(Records contained in a dataset)

= = = = =

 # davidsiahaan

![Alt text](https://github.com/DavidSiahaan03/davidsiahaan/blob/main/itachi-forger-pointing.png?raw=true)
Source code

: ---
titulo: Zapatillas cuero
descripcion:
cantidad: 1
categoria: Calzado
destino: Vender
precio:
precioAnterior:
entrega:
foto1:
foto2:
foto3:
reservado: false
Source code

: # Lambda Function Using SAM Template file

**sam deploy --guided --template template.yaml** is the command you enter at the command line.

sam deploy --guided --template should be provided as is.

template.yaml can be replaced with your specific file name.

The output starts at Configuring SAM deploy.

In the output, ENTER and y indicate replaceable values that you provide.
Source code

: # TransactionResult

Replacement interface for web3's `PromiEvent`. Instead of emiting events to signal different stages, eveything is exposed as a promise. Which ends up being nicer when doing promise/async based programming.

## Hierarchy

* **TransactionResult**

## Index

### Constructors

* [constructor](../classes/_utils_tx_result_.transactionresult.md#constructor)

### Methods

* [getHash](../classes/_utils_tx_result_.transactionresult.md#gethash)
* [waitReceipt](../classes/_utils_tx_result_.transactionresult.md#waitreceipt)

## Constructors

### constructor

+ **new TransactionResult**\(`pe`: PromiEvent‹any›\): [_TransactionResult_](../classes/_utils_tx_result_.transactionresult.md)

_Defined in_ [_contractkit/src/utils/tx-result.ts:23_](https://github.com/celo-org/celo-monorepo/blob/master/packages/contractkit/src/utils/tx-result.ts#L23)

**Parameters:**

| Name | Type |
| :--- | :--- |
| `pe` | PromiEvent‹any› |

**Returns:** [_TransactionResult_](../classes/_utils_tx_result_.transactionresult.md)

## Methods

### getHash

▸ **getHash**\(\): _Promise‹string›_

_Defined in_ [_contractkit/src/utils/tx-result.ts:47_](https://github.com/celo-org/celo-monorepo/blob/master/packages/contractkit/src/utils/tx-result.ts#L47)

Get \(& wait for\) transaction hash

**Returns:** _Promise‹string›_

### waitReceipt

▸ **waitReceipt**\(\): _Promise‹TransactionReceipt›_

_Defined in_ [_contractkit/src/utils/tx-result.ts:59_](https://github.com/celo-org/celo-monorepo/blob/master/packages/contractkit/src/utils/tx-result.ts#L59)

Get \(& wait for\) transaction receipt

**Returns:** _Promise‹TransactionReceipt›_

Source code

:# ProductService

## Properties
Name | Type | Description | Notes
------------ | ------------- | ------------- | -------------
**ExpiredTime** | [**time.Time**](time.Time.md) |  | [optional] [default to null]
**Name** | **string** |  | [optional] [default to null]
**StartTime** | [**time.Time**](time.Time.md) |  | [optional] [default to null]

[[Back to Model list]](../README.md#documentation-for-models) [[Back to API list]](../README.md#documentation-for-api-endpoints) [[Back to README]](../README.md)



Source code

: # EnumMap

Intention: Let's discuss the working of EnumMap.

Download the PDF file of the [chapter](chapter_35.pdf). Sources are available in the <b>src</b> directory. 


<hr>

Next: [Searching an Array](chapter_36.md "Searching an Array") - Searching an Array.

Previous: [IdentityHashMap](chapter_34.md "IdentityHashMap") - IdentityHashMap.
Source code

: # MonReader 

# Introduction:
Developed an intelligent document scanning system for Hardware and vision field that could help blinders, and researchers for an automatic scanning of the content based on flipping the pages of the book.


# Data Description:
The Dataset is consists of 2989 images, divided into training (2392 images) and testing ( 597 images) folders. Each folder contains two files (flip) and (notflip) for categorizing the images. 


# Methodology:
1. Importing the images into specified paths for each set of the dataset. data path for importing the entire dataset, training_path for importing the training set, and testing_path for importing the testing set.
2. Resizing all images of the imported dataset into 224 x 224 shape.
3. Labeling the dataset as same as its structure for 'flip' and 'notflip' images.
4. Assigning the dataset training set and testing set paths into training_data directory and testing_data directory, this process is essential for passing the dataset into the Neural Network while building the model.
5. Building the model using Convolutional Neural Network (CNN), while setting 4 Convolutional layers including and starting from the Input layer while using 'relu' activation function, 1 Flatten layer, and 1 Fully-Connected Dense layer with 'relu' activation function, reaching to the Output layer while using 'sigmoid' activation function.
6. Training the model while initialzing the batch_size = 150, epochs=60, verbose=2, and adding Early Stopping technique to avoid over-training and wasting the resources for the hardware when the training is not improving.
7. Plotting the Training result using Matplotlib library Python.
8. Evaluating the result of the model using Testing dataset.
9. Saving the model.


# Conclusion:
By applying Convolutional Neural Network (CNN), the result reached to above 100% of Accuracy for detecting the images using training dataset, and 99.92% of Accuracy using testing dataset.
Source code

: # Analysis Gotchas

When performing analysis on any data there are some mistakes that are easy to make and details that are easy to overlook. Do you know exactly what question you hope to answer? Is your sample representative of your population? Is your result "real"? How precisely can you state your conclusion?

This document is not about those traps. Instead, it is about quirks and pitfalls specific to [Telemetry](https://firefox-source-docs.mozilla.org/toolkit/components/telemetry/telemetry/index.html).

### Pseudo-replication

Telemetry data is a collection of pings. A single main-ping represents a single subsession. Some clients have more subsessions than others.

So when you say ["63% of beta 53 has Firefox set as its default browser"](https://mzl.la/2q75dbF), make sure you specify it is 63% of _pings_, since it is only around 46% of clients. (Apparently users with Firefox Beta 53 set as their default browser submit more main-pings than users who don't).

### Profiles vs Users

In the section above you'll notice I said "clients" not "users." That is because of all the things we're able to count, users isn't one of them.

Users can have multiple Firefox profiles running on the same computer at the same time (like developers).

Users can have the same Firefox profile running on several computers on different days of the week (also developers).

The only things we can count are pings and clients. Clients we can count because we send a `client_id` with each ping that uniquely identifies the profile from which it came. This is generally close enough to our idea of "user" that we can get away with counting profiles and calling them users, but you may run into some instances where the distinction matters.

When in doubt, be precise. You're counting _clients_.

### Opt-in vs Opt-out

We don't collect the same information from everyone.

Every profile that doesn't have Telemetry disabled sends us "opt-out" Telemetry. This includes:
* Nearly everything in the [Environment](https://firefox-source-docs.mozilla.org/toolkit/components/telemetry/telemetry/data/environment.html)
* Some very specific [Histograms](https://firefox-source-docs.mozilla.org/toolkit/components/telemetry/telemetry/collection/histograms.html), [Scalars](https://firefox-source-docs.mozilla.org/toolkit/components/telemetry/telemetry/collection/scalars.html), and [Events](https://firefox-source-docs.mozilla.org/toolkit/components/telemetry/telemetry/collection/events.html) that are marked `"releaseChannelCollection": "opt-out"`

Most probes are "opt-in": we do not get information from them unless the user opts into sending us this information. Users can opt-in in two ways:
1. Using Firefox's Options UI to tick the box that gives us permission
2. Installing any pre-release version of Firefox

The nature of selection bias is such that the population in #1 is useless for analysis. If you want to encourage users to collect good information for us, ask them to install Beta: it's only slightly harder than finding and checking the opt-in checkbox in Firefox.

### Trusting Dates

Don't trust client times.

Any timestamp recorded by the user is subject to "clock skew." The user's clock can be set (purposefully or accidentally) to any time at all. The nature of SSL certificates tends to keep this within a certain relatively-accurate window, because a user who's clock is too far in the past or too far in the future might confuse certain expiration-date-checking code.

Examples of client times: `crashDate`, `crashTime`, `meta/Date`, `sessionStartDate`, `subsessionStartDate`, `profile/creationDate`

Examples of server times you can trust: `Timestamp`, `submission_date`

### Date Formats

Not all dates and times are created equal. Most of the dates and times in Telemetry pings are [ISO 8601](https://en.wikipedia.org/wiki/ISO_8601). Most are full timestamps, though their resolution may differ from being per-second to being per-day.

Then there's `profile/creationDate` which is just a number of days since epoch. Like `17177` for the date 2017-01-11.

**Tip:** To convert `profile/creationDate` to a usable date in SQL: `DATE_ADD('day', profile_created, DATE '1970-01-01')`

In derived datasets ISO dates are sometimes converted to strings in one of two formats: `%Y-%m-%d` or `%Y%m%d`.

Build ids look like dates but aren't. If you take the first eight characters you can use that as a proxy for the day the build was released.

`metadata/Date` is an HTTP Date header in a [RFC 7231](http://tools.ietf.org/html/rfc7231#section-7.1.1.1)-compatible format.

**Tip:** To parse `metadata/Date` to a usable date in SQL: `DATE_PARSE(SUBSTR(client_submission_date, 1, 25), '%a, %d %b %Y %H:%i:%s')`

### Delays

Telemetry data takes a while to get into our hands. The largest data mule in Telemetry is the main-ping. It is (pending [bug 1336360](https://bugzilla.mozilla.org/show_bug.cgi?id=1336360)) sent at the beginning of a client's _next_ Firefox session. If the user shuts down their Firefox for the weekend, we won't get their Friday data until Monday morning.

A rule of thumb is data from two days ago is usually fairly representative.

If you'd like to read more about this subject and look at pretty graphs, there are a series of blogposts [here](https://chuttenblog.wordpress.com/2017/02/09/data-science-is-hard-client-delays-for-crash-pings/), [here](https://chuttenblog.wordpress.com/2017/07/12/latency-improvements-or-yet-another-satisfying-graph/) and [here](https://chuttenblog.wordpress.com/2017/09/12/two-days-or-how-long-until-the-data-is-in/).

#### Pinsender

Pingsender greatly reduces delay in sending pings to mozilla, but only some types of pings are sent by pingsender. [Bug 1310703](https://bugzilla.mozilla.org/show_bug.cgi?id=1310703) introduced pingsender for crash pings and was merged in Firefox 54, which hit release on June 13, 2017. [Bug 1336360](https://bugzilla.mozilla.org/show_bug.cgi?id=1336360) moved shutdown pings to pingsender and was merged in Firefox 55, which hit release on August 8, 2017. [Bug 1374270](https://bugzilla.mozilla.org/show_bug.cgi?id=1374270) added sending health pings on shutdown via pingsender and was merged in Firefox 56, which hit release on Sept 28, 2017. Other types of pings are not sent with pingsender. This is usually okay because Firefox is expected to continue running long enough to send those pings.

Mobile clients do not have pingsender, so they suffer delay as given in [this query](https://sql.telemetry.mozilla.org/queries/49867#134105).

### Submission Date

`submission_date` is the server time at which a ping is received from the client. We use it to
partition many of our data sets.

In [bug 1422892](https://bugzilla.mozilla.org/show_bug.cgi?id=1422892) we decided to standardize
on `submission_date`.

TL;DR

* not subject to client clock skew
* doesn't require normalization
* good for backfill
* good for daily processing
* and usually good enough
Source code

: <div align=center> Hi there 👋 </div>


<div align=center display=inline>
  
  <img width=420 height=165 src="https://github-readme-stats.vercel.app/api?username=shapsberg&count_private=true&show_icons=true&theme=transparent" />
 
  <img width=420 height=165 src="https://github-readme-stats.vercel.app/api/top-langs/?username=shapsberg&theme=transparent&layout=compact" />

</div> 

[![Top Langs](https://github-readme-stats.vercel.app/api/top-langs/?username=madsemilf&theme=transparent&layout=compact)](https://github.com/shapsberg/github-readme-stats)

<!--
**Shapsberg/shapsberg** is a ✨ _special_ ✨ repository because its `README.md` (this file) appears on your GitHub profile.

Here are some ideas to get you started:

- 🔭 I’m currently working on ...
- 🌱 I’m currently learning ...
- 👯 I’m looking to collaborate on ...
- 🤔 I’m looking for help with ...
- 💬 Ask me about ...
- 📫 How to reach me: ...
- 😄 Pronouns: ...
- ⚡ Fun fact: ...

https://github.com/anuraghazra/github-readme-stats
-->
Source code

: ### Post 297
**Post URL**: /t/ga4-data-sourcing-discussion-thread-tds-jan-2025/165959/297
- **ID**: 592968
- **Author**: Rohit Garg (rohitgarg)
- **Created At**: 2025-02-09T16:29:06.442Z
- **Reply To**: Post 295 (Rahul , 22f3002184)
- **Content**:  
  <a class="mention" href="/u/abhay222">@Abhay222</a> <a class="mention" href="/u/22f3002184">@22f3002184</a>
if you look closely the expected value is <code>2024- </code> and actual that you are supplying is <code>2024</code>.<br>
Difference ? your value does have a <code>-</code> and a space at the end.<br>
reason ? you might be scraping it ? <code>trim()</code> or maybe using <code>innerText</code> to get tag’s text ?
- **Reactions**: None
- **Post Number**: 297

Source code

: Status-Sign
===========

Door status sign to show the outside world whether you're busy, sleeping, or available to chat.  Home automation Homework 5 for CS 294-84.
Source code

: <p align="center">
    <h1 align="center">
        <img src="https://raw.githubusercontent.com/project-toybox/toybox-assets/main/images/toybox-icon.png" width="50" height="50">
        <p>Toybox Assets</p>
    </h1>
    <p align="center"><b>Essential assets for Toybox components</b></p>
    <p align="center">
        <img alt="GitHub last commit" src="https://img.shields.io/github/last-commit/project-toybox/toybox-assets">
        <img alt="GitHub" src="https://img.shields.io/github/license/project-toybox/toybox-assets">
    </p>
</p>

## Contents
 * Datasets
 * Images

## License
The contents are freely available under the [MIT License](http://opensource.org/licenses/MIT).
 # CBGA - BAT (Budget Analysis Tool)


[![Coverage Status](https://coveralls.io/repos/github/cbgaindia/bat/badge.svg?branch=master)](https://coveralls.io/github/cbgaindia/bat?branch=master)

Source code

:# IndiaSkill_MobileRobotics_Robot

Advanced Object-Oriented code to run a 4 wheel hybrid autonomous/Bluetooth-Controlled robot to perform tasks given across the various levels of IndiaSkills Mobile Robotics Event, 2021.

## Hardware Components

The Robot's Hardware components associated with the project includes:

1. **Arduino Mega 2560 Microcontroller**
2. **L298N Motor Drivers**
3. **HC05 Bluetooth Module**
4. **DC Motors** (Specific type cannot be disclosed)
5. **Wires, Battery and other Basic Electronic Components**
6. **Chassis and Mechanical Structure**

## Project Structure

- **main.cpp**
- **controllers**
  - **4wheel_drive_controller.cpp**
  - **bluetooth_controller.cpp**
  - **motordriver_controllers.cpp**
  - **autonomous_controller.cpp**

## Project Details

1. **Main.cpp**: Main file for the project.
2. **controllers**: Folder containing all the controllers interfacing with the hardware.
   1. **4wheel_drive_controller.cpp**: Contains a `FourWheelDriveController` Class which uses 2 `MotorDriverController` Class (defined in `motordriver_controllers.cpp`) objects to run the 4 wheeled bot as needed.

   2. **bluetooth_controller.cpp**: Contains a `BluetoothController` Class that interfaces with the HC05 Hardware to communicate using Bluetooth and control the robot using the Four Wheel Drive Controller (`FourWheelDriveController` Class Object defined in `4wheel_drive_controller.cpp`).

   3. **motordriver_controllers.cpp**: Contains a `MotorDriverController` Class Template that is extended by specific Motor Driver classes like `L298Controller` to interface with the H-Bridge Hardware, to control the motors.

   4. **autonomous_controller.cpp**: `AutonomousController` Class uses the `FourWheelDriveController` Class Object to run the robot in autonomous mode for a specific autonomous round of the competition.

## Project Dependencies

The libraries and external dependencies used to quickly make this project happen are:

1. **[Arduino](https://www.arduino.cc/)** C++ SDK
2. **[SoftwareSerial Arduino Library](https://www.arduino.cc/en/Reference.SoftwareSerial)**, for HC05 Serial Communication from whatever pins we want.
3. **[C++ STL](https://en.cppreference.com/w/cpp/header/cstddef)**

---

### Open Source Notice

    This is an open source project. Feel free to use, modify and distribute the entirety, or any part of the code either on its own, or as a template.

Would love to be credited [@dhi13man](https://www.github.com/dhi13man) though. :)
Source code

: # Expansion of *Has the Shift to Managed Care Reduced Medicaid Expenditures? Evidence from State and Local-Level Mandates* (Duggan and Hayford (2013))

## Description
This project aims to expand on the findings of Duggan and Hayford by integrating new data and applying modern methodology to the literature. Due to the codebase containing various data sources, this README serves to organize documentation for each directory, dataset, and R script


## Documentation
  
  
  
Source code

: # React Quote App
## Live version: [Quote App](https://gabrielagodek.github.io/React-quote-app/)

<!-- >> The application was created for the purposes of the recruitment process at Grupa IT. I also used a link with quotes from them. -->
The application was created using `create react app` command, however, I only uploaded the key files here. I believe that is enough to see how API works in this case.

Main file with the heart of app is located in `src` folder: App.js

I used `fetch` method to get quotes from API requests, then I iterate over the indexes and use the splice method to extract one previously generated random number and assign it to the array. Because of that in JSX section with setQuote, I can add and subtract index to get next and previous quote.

= = = = =

• [DIRECTIONS] Of the entries above, transcribe exactly those lines that fall between the line containing "### Post 297" and the line containing "The Robot's Hardware", together with those two lines.

• [TASK OUTPUT]
: ### Post 297
**Post URL**: /t/ga4-data-sourcing-discussion-thread-tds-jan-2025/165959/297
- **ID**: 592968
- **Author**: Rohit Garg (rohitgarg)
- **Created At**: 2025-02-09T16:29:06.442Z
- **Reply To**: Post 295 (Rahul , 22f3002184)
- **Content**:  
  <a class="mention" href="/u/abhay222">@Abhay222</a> <a class="mention" href="/u/22f3002184">@22f3002184</a>
if you look closely the expected value is <code>2024- </code> and actual that you are supplying is <code>2024</code>.<br>
Difference ? your value does have a <code>-</code> and a space at the end.<br>
reason ? you might be scraping it ? <code>trim()</code> or maybe using <code>innerText</code> to get tag’s text ?
- **Reactions**: None
- **Post Number**: 297

Source code

: Status-Sign
===========

Door status sign to show the outside world whether you're busy, sleeping, or available to chat.  Home automation Homework 5 for CS 294-84.
Source code

: <p align="center">
    <h1 align="center">
        <img src="https://raw.githubusercontent.com/project-toybox/toybox-assets/main/images/toybox-icon.png" width="50" height="50">
        <p>Toybox Assets</p>
    </h1>
    <p align="center"><b>Essential assets for Toybox components</b></p>
    <p align="center">
        <img alt="GitHub last commit" src="https://img.shields.io/github/last-commit/project-toybox/toybox-assets">
        <img alt="GitHub" src="https://img.shields.io/github/license/project-toybox/toybox-assets">
    </p>
</p>

## Contents
 * Datasets
 * Images

## License
The contents are freely available under the [MIT License](http://opensource.org/licenses/MIT).
 # CBGA - BAT (Budget Analysis Tool)


[![Coverage Status](https://coveralls.io/repos/github/cbgaindia/bat/badge.svg?branch=master)](https://coveralls.io/github/cbgaindia/bat?branch=master)

Source code

:# IndiaSkill_MobileRobotics_Robot

Advanced Object-Oriented code to run a 4 wheel hybrid autonomous/Bluetooth-Controlled robot to perform tasks given across the various levels of IndiaSkills Mobile Robotics Event, 2021.

## Hardware Components

The Robot's Hardware components associated with the project includes:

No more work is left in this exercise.